The Nitride Technology Centre (NTC), a microelectronics consortium led by Technische Universität Braunschweig, is pioneering a new era in computing.
Supported by the state of Lower Saxony and the Volkswagen Foundation with €15m in funding, the initiative – titled “Bringing Light to Microelectronics” (BRIGHT) – aims to create a neuromorphic computer using microscopically small LEDs.
The project begins on 1 April 2026 and will run for five years, through 2031.
Cutting AI energy consumption
Researchers from Technische Universität Braunschweig, Leibniz University Hannover, Ostfalia University of Applied Sciences, and the Physikalisch-Technische Bundesanstalt (PTB) are working to tackle one of modern technology’s biggest challenges: the soaring energy demand of AI systems.
According to the International Energy Agency (IEA), data centres could consume 3% of global electricity by 2030 – roughly double Germany’s current total electricity use – primarily due to the massive computational effort required to simulate neural networks.
How neuromorphic computers work
Unlike traditional computers that simulate neural networks using sequences of 0s and 1s across multiple processing stages, neuromorphic computers implement these networks directly in hardware.
The NTC’s approach uses tiny LEDs to replicate the parallel connectivity of neurons in the human brain.
This allows AI computations to occur simultaneously rather than sequentially, drastically reducing energy consumption while increasing processing efficiency.
Hybrid technology: Light meets silicon
The BRIGHT project combines two previously separate technologies to maximise performance.
Conventional silicon-based integrated circuits (CMOS) are extremely versatile but cannot emit light, while chips made from materials like gallium nitride are bright and energy-efficient.
By merging these technologies in a hybrid system, NTC aims to create a neuromorphic computer that benefits from both the reliability of silicon and the energy efficiency of light-emitting components.
This hybrid approach also opens new possibilities across a wide range of microelectronics applications.
Angela Ittel, President of TU Braunschweig, commented: “With BRIGHT, our researchers are impressively demonstrating how scientific progress can take responsibility for the future.
“The combination of light, microelectronics and neuromorphic thinking opens up a path to powerful AI that consumes significantly less energy and is therefore more sustainable. I would like to thank the state of Lower Saxony and the VW Foundation for their trust.

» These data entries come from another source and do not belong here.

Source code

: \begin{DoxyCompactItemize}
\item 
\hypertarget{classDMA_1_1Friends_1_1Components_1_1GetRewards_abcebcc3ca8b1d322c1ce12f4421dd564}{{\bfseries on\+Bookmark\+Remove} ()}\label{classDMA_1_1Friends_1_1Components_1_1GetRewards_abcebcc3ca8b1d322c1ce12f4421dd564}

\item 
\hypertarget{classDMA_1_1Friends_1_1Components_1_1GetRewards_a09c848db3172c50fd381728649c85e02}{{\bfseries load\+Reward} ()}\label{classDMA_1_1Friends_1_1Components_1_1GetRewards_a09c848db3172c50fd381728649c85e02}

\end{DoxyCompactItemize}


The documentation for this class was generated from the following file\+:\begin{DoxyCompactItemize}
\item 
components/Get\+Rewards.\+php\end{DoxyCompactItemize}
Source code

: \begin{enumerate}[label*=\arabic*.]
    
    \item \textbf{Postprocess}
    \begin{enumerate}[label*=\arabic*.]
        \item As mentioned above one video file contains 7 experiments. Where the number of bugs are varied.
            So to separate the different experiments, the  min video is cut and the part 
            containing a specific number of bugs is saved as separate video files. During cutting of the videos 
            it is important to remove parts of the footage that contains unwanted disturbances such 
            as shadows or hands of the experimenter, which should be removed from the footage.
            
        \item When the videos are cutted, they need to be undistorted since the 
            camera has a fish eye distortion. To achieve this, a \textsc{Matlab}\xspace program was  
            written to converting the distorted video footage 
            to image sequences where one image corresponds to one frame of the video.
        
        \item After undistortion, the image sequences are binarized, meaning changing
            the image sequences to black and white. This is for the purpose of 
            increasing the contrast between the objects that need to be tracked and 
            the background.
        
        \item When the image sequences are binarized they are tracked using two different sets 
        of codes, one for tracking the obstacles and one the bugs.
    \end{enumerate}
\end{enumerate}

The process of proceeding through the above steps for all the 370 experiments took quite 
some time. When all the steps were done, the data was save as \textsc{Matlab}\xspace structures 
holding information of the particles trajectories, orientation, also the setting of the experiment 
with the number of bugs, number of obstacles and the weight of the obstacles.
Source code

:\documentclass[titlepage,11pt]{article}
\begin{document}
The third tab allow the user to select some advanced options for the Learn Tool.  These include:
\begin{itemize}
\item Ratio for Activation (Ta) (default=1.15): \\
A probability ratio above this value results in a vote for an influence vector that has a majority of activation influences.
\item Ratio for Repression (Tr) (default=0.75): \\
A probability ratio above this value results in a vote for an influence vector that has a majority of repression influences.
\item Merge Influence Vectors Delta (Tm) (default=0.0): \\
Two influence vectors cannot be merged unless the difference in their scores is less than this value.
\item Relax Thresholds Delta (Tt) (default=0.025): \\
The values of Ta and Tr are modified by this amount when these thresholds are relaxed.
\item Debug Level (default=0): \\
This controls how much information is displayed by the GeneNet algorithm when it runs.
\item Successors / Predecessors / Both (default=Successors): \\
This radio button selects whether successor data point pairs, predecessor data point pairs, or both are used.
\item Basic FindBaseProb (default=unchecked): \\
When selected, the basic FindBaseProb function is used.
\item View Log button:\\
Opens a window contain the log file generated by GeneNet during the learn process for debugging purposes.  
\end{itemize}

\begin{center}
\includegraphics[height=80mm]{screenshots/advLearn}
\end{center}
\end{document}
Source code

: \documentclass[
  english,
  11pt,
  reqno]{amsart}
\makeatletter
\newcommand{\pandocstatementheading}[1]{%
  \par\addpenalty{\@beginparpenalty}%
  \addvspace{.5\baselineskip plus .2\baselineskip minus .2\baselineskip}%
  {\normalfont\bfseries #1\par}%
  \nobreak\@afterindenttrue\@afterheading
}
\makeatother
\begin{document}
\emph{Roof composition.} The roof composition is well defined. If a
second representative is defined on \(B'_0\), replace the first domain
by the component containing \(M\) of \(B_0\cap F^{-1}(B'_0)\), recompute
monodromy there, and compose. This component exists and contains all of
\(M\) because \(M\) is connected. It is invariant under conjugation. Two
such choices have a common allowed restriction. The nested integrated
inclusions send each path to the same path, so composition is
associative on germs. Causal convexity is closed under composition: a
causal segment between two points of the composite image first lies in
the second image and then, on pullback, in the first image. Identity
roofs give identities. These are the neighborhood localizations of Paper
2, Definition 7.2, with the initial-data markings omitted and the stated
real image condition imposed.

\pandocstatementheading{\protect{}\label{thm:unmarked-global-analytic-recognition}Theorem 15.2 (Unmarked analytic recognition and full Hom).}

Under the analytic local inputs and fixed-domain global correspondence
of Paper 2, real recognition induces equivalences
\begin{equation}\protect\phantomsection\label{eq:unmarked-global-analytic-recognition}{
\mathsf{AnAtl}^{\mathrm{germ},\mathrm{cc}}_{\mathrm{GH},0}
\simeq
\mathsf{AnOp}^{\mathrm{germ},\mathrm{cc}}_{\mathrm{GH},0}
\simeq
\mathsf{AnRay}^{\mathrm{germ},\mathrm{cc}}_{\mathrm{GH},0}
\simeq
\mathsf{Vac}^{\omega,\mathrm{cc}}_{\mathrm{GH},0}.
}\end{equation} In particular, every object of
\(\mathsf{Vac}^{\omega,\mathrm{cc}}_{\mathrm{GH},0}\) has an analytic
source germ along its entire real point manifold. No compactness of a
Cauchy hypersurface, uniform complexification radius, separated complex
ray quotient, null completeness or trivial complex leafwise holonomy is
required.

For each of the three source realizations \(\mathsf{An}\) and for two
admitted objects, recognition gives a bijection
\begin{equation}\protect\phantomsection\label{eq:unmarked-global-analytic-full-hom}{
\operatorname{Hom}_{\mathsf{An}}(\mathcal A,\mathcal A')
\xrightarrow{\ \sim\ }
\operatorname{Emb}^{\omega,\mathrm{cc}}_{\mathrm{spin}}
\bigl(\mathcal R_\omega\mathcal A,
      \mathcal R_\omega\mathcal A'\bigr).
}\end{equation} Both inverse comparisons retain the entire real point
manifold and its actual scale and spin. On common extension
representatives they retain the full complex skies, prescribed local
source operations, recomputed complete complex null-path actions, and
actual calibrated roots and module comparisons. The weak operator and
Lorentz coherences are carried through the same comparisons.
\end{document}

“Particular mention must be made of the vision and courage of the dedicated team in Braunschweig and Hanover in developing such a forward-looking topic on the basis of excellent research and collaboration. Together, we are laying the foundations today for technologies that will shape our society tomorrow.”
Proven concept and future goals
The LENA research centre in Braunschweig has already demonstrated the feasibility of LED-based neuromorphic computing.
Over the next five years, the BRIGHT team plans to optimise the system, increase the number of connections, and refine key components for large-scale deployment.
The ultimate goal is to develop AI data centres that are not only faster but far more energy-efficient than today’s standards.
A bright future for sustainable AI
With global energy demands for AI rising at unprecedented rates, NTC’s work could offer a crucial solution.
By combining LEDs, hybrid chip integration, and neuromorphic architecture, the BRIGHT project represents a promising path toward sustainable, low-energy AI.
If successful, this innovation could redefine how artificial intelligence is powered and significantly reduce the environmental footprint of next-generation computing.